● **Activity**: In the listing that follows, copy out each line that includes the word "theoremstyle".

● **Data shown**:
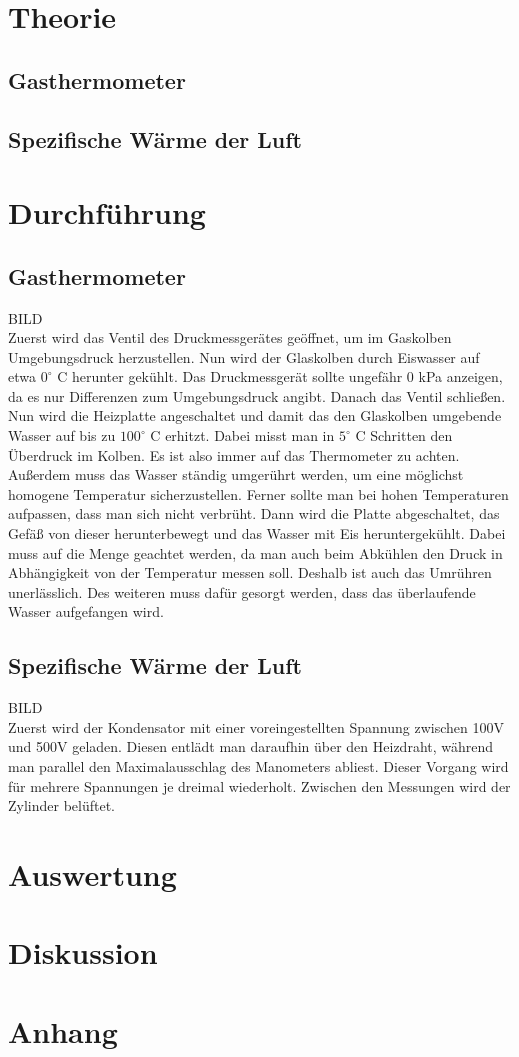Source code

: \documentclass[12pt,a4paper,titlepage,headinclude,bibtotoc]{scrartcl}
\begin{document}
\section{Theorie}
\label{sec:theorie}
\subsection{Gasthermometer}

\subsection{Spezifische Wärme der Luft}

\section{Durchführung}
\label{sec:durchfuehrung}
\subsection{Gasthermometer}
BILD\\
Zuerst wird das Ventil des Druckmessgerätes geöffnet, um im Gaskolben Umgebungsdruck herzustellen. Nun wird der Glaskolben durch Eiswasser auf etwa $0^\circ$ C herunter gekühlt. Das Druckmessgerät sollte ungefähr 0 kPa anzeigen, da es nur Differenzen zum Umgebungsdruck angibt. Danach das Ventil schließen.\\
Nun wird die Heizplatte angeschaltet und damit das den Glaskolben umgebende Wasser auf bis zu $100^\circ$ C erhitzt.
Dabei misst man in $5^\circ$ C Schritten den Überdruck im Kolben.
Es ist also immer auf das Thermometer zu achten.
Außerdem muss das Wasser ständig umgerührt werden, um eine möglichst homogene Temperatur sicherzustellen.
Ferner sollte man bei hohen Temperaturen aufpassen, dass man sich nicht verbrüht.
Dann wird die Platte abgeschaltet, das Gefäß von dieser herunterbewegt und das Wasser mit Eis heruntergekühlt.
Dabei muss auf die Menge geachtet werden, da man auch beim Abkühlen den Druck in Abhängigkeit von der Temperatur messen soll.
Deshalb ist auch das Umrühren unerlässlich.
Des weiteren muss dafür gesorgt werden, dass das überlaufende Wasser aufgefangen wird. 
\subsection{Spezifische Wärme der Luft}
BILD\\
Zuerst wird der Kondensator mit einer voreingestellten Spannung zwischen 100V und 500V geladen. Diesen entlädt man daraufhin über den Heizdraht, während man parallel den Maximalausschlag des Manometers abliest. Dieser Vorgang wird für mehrere Spannungen je dreimal wiederholt. Zwischen den Messungen wird der Zylinder belüftet.

\section{Auswertung}
\label{sec:auswertung}


\section{Diskussion}
\label{sec:diskussion}

\section{Anhang}
\end{document}
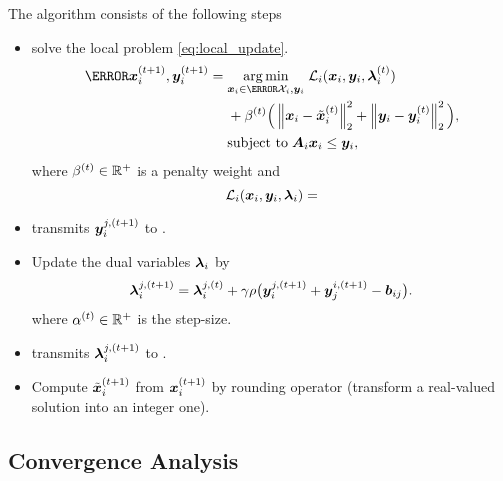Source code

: \documentclass[twocolumn,amsthm]{autart}%
\theoremstyle{definition}
\theoremstyle{plain}
\begin{document}
The algorithm consists of the following steps
\begin{itemize}
\item {} solve the local problem \eqref{eq:local_update}.
\begin{equation}
\label{eq:local_update}
\begin{split}
\bar{\bbsym{x}}_i^{(t+1)}, {\bbsym{y}}_i^{(t+1)} =\; & \underset{\bbsym{x}_i \in \bar{\XXX}_i, \bbsym{y}_i}{\argmin}  \; \LLL_i (\bbsym{x}_i, \bbsym{y}_i, \bbsym{\lambda}_{i}^{(t)}) \\
& + \beta^{(t)} \Big( \norm{\bbsym{x}_i - \tilde{\bbsym{x}}_i^{(t)}}_2^2 + \norm{\bbsym{y}_i - \bbsym{y}_i^{(t)}}_2^2 \Big) , \\
& \text{subject to} \; \bbsym{A}_{i} \bbsym{x}_i \le \bbsym{y}_{i},
\end{split}
\end{equation}
where $\beta^{(t)} \in \mathbb{R}^{+}$ is a penalty weight and 
\begin{equation}
\mathcal{L}_i (\boldsymbol{x}_i, \boldsymbol{y}_i, \boldsymbol{\lambda}_{i}) =    
\end{equation}

\item {} transmits ${\boldsymbol{y}}_i^{j,(t+1)}$ to .
\item Update the dual variables $\boldsymbol{\lambda}_{i}$ by 
\begin{equation}
\boldsymbol{\lambda}_{i}^{j,(t+1)} = \boldsymbol{\lambda}_{i}^{j,(t)} + \gamma \rho \big( \boldsymbol{y}_{i}^{j,(t+1)} + \boldsymbol{y}_{j}^{i,(t+1)} - \boldsymbol{b}_{ij} \big).
\end{equation}
where $\alpha^{(t)} \in \mathbb{R}^{+}$ is the step-size.
\item {} transmits $\boldsymbol{\lambda}_i^{j,(t+1)}$ to .
\item Compute $\tilde{\boldsymbol{x}}_i^{(t+1)}$ from $\boldsymbol{x}_i^{(t+1)}$ by rounding operator (transform a real-valued solution into an integer one).
\end{itemize}



\subsection{Convergence Analysis}
\end{document}
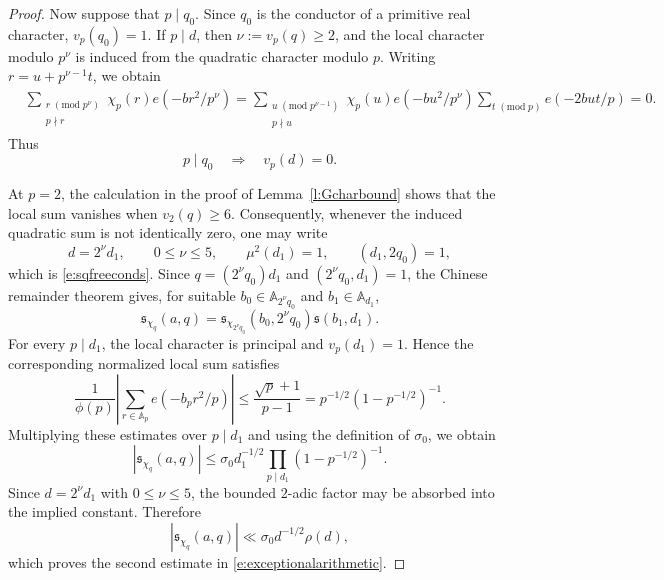 \documentclass[12pt,reqno]{amsart}
\numberwithin{equation}{section}
\theoremstyle{definition}
\theoremstyle{remark}
\begin{document}
\begin{proof}
Now suppose that \(p\mid q_0\).  Since \(q_0\) is the conductor of a
primitive real character, \(v_p(q_0)=1\).  If \(p\mid d\), then
\(\nu:=v_p(q)\geq2\), and the local character modulo \(p^\nu\) is induced
from the quadratic character modulo \(p\).  Writing
\(r=u+p^{\nu-1}t\), we obtain
\begin{align*}
 &\sum_{\substack{r\;(\mathrm{mod}\;p^\nu)\\p\nmid r}}
 \chi_p(r)e(-br^2/p^\nu)=
 \sum_{\substack{u\;(\mathrm{mod}\;p^{\nu-1})\\p\nmid u}}
 \chi_p(u)e(-bu^2/p^\nu)
 \sum_{t\;(\mathrm{mod}\;p)}e(-2but/p)
 =0.
\end{align*}
Thus
\[
 p\mid q_0\quad\Longrightarrow\quad v_p(d)=0.
\]

At \(p=2\), the calculation in the proof of
Lemma~\ref{l:Gcharbound} shows that the local sum vanishes when
\(v_2(q)\geq6\).  Consequently, whenever the induced quadratic sum is
not identically zero, one may write
\[
 d=2^\nu d_1,\qquad
 0\leq\nu\leq5,\qquad
 \mu^2(d_1)=1,\qquad
 (d_1,2q_0)=1,
\]
which is \eqref{e:sqfreeconds}. Since \(q=(2^\nu q_0)d_1\) and
\((2^\nu q_0,d_1)=1\), the Chinese remainder theorem gives, for
suitable \(b_0\in\mathbb A_{2^\nu q_0}\) and
\(b_1\in\mathbb A_{d_1}\),
\[
 \mathfrak s_{\chi_q}(a,q)
 =
 \mathfrak s_{\chi_{2^\nu q_0}}(b_0,2^\nu q_0)
 \mathfrak s(b_1,d_1).
\]
For every \(p\mid d_1\), the local character is principal and
\(v_p(d_1)=1\).  Hence the corresponding normalized local sum
satisfies
\[
 \frac1{\phi(p)}
 \left|\sum_{r\in\mathbb A_p}e(-b_pr^2/p)\right|
 \leq\frac{\sqrt p+1}{p-1}
 =p^{-1/2}(1-p^{-1/2})^{-1}.
\]
Multiplying these estimates over \(p\mid d_1\) and using the definition
of \(\sigma_0\), we obtain
\[
 |\mathfrak s_{\chi_q}(a,q)|
 \leq
 \sigma_0d_1^{-1/2}
 \prod_{p\mid d_1}(1-p^{-1/2})^{-1}.
\]
Since \(d=2^\nu d_1\) with \(0\leq\nu\leq5\), the bounded \(2\)-adic
factor may be absorbed into the implied constant.  Therefore
\[
 |\mathfrak s_{\chi_q}(a,q)|
 \ll \sigma_0d^{-1/2}\rho(d),
\]
which proves the second estimate in
\eqref{e:exceptionalarithmetic}.



\end{proof}
\end{document}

● **Answer space**:
\theoremstyle{definition}
\theoremstyle{plain}
\theoremstyle{definition}
\theoremstyle{remark}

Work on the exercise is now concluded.